Record excerpts:

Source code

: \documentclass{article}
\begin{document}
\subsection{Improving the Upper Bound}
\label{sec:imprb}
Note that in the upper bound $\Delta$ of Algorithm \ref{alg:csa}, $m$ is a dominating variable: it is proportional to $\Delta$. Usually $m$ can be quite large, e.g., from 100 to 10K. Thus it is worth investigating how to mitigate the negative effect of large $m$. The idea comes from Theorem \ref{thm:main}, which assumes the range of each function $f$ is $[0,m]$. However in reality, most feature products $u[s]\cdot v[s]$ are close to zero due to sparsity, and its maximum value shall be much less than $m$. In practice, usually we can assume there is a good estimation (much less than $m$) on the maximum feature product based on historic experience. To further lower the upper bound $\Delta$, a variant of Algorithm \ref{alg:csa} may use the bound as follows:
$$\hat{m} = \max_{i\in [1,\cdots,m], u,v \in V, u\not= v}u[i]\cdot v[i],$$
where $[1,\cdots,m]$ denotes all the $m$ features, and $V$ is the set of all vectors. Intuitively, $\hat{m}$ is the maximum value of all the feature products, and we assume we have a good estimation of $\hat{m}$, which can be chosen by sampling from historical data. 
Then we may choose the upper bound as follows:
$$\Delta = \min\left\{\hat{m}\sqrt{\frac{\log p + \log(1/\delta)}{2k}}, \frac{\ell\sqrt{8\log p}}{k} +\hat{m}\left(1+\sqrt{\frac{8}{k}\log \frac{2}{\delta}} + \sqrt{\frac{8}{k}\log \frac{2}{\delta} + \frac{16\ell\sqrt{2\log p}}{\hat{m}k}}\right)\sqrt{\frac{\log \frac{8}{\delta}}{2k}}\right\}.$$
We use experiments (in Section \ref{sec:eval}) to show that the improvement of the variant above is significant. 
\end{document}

Required action:
Your response must be one number, namely how many lines of the data contain the string "cdots".

Response:
2